Coming from a protégé of the now untraceable Irn Broon and seen from a Liverpool or even a Lambeth perspective, it balanced fairly frank nostra culpas about some policy gaffes with claims that ‘it wisnae us’ that ran the UK fiscal bandwagon off the rails in 2008. But, as Sheila Lawlor points out “Labour’s bequest to the country and the coalition was a bare cupboard, stuffed with IOUs piling up.”
In fact, some of Ed’s claims look pretty hollow when held up to detailed scrutiny—much in the style of his old boss. As one example, he claims that the public sector has suffered devastating job losses but fails to mention that the private sector has, in fact, created two jobs for every one lost in the public sector.
In defence of Labour’s fiscal prudence, he claims they did well, given that they inherited the worst public debt ever in 1997 and proceeded to improve it—if not a blatant lie then a gross misrepresentation of the truth.
Now, given his stint at the Treasury as Irn Broon’s right-hand man, it’s hard for Ed to dodge responsibility for, let alone claim ignorance of, such gross misrepresentations. But, given that he himself admits involvement in the infamous ‘light touch’ regulation of the financial markets in general and the FSA in particular, Ed shows especially rare cheek in stating that it was not too many nurses/police/firemen that caused Lehman to collapse, and thence the global crisis.
Well no, Ed, it wasn’t…it was buddying up to the likes of Fred the Shred and their unregulated cowboys of the City and New York, packaging up worthless mortgages as ‘financial instruments’ that brought US and UK banks to their knees. Had anyone paid proper attention to how the Germans or Swedes or Norwegians kept greed on a short leash, our banks might not have cratered (as theirs did not) and our budget might not now be £200bn+ in the hole as a result of your (not Osborne’s) gross negligence.
And, while we’re discussing gross negligence, perhaps you could shed light on the Chancellor’s insistence—in the teeth of Treasury advice—that some 400 tons of gold bullion was sold between 1999 and 2002. This turned out to be the bottom of the market. Like your raid on the pension funds, it was inept and showed no judgement as regards timing.
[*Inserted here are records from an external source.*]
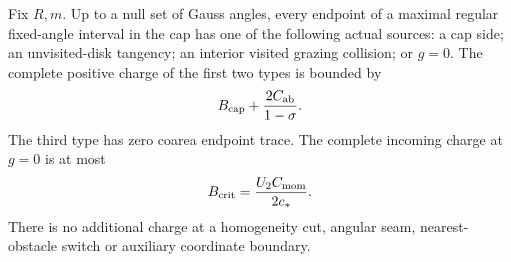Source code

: \begin{lemma}
\label{lem:rbv-endpoints}
Fix $R,m$.  Up to a null set of Gauss angles, every endpoint of
a maximal regular fixed-angle interval in the cap has one of the
following actual sources: a cap side; an unvisited-disk tangency;
an interior visited grazing collision; or $g=0$.  The complete
positive charge of the first two types is bounded by
\begin{equation}\label{eq:rbv-boundary-total}
                   B_{\rm cap}+\frac{2C_{\rm ab}}{1-\sigma}.
\end{equation}
The third type has zero coarea endpoint trace.  The complete
incoming charge at $g=0$ is at most
\begin{equation}\label{eq:rbv-critical-total}
                         B_{\rm crit}
                             =\frac{U_2C_{\rm mom}}{2c_*}.
\end{equation}
There is no additional charge at a homogeneity cut, angular seam,
nearest-obstacle switch or auxiliary coordinate boundary.
\end{lemma}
The £4.5bn you netted was squandered in political giveaways. But just think what effect a £24bn injection—what that amount of gold is now worth today—could have had in greasing our creaking economy.
The question for us in Scotland is: what does Ed’s 5-stage plan offer? More capital spend (source unclear) & less tax income, combining to simultaneously worsen both deficit and borrowing. That makes even less fiscal sense than Osborne’s brutal Plan ‘A’. But Lanarkshire has something Liverpool lacks: Scotland’s own option: Swinney’s more subtle Plan MacB that finds extra capital and works with business and local government to stimulate the economy.
Looking at Ed’s track record at the Treasury and picking through his 3,834-word conference speech, as above, the real answer is not hard to find: this is the usual ambitious unionist with eyes fixed on Westminster, peddling us Scots another load of old balls.